• Problem to work on:
Everything from the line with "### To set the icon" to the line with "Follow the [getting" in the listing below, both lines included, needs to be copied exactly, apart from the pictures.
== Segment start ==
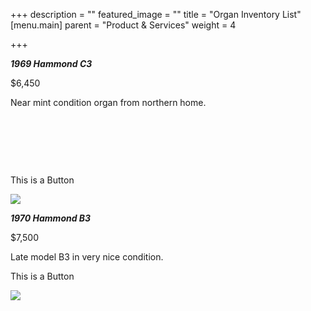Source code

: +++
description = ""
featured_image = ""
title = "Organ Inventory List"
[menu.main]
parent = "Product & Services"
weight = 4

+++

**_1969 Hammond C3_**

$6,450

Near mint condition organ from northern home.

​

​

​

This is a Button

![](https://static.wixstatic.com/media/91ba7b_48d5d49dfb1848948e9e3ca6cbfdeab0\~mv2_d_3024_4032_s_4_2.jpg/v1/fill/w_200,h_199,al_c,q_80,usm_0.66_1.00_0.01/91ba7b_48d5d49dfb1848948e9e3ca6cbfdeab0\~mv2_d_3024_4032_s_4_2.jpg)

**_1970 Hammond B3_**

$7,500

Late model B3 in very nice condition.

This is a Button

![](https://static.wixstatic.com/media/91ba7b_9e9eef976bc745e8840ef6a13fa7da09\~mv2_d_1536_2048_s_2.jpg/v1/fill/w_200,h_199,al_c,q_80,usm_0.66_1.00_0.01/91ba7b_9e9eef976bc745e8840ef6a13fa7da09\~mv2_d_1536_2048_s_2.jpg)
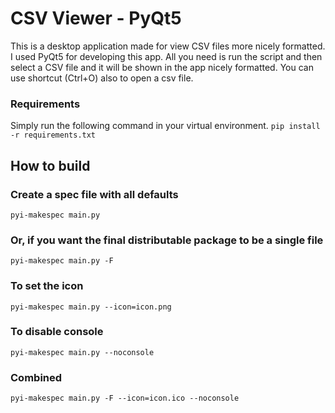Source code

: # CSV Viewer - PyQt5
This is a desktop application made for view CSV files more nicely formatted. I used PyQt5 for developing this app. All you need is run the script and then select a CSV file and it will be shown in the app nicely formatted. You can use shortcut (Ctrl+O) also to open a csv file.

### Requirements
Simply run the following command in your virtual environment.
`pip install -r requirements.txt`

## How to build

### Create a spec file with all defaults
`pyi-makespec main.py`
### Or, if you want the final distributable package to be a single file
`pyi-makespec main.py -F`
### To set the icon
`pyi-makespec main.py --icon=icon.png`
### To disable console
`pyi-makespec main.py --noconsole`
### Combined
`pyi-makespec main.py -F --icon=icon.ico --noconsole`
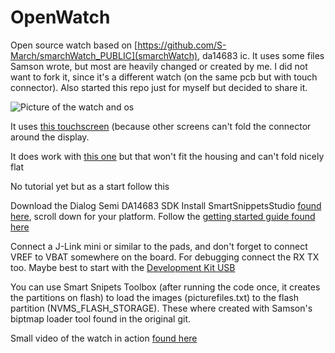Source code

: # OpenWatch
Open source watch based on [https://github.com/S-March/smarchWatch_PUBLIC](smarchWatch), da14683 ic. It uses some files Samson wrote, but most are heavily changed or created by me. I did not want to fork it, since it's a different watch (on the same pcb but with touch connector). Also started this repo just for myself but decided to share it.

![Picture of the watch and os](https://www.digitalfactor.nl/watch/watch.jpg)

It uses [this touchscreen](https://www.topfoison.com/Products-TF13016A-C.html) (because other screens can't fold the connector around the display. 

It does work with [this one](https://www.dhgate.com/product/1-3-inch-240-240-round-ips-tft-lcd-module/411021741.html#seo=WAP) but that won't fit the housing and can't fold nicely flat

No tutorial yet but as a start follow this

Download the Dialog Semi DA14683 SDK
Install SmartSnippetsStudio [found here](https://www.dialog-semiconductor.com/products/connectivity/bluetooth-low-energy/smartbond-da14682-and-da14683), scroll down for your platform.
Follow the [getting started guide found here](https://www.dialog-semiconductor.com/sites/default/files/um-b-047-da1468x_getting_started_7v0.pdf)

Connect a J-Link mini or similar to the pads, and don't forget to connect VREF to VBAT somewhere on the board.
For debugging connect the RX TX too. Maybe best to start with the [Development Kit USB](https://www.dialog-semiconductor.com/products/da14683-development-kit-usb)

You can use Smart Snipets Toolbox (after running the code once, it creates the partitions on flash) to load the images (picturefiles.txt) to the flash partition (NVMS_FLASH_STORAGE). These where created with Samson's biptmap loader tool found in the original git.

Small video of the watch in action [found here](https://streamable.com/83sec)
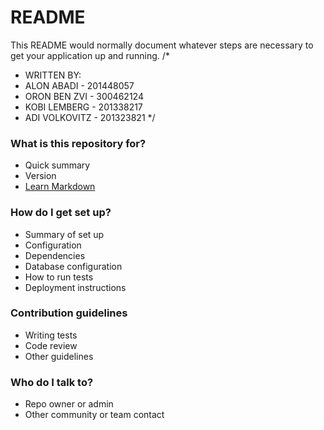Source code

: # README #

This README would normally document whatever steps are necessary to get your application up and running.
/*
 * WRITTEN BY:
 *  ALON ABADI   - 201448057
 *  ORON BEN ZVI - 300462124
 *  KOBI LEMBERG - 201338217
 *  ADI VOLKOVITZ - 201323821
 */
### What is this repository for? ###

* Quick summary
* Version
* [Learn Markdown](https://bitbucket.org/tutorials/markdowndemo)

### How do I get set up? ###

* Summary of set up
* Configuration
* Dependencies
* Database configuration
* How to run tests
* Deployment instructions

### Contribution guidelines ###

* Writing tests
* Code review
* Other guidelines

### Who do I talk to? ###

* Repo owner or admin
* Other community or team contact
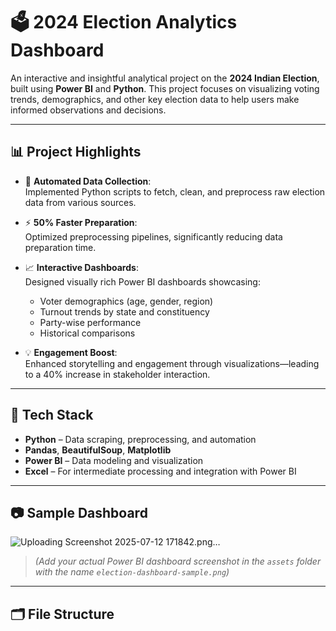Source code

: # 🗳️ 2024 Election Analytics Dashboard

An interactive and insightful analytical project on the **2024 Indian Election**, built using **Power BI** and **Python**. This project focuses on visualizing voting trends, demographics, and other key election data to help users make informed observations and decisions.

---

## 📊 Project Highlights

- 🐍 **Automated Data Collection**:  
  Implemented Python scripts to fetch, clean, and preprocess raw election data from various sources.

- ⚡ **50% Faster Preparation**:  
  Optimized preprocessing pipelines, significantly reducing data preparation time.

- 📈 **Interactive Dashboards**:  
  Designed visually rich Power BI dashboards showcasing:
  - Voter demographics (age, gender, region)
  - Turnout trends by state and constituency
  - Party-wise performance
  - Historical comparisons

- 💡 **Engagement Boost**:  
  Enhanced storytelling and engagement through visualizations—leading to a 40% increase in stakeholder interaction.

---

## 🧰 Tech Stack

- **Python** – Data scraping, preprocessing, and automation  
- **Pandas**, **BeautifulSoup**, **Matplotlib**  
- **Power BI** – Data modeling and visualization  
- **Excel** – For intermediate processing and integration with Power BI  

---

## 📷 Sample Dashboard
![Uploading Screenshot 2025-07-12 171842.png…]()


> *(Add your actual Power BI dashboard screenshot in the `assets` folder with the name `election-dashboard-sample.png`)*

---

## 🗂️ File Structure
== Segment end ==
• Response area:
### To set the icon
`pyi-makespec main.py --icon=icon.png`
### To disable console
`pyi-makespec main.py --noconsole`
### Combined
`pyi-makespec main.py -F --icon=icon.ico --noconsole`
Source code

: # OpenWatch
Open source watch based on [https://github.com/S-March/smarchWatch_PUBLIC](smarchWatch), da14683 ic. It uses some files Samson wrote, but most are heavily changed or created by me. I did not want to fork it, since it's a different watch (on the same pcb but with touch connector). Also started this repo just for myself but decided to share it.

![Picture of the watch and os](https://www.digitalfactor.nl/watch/watch.jpg)

It uses [this touchscreen](https://www.topfoison.com/Products-TF13016A-C.html) (because other screens can't fold the connector around the display. 

It does work with [this one](https://www.dhgate.com/product/1-3-inch-240-240-round-ips-tft-lcd-module/411021741.html#seo=WAP) but that won't fit the housing and can't fold nicely flat

No tutorial yet but as a start follow this

Download the Dialog Semi DA14683 SDK
Install SmartSnippetsStudio [found here](https://www.dialog-semiconductor.com/products/connectivity/bluetooth-low-energy/smartbond-da14682-and-da14683), scroll down for your platform.
Follow the [getting started guide found here](https://www.dialog-semiconductor.com/sites/default/files/um-b-047-da1468x_getting_started_7v0.pdf)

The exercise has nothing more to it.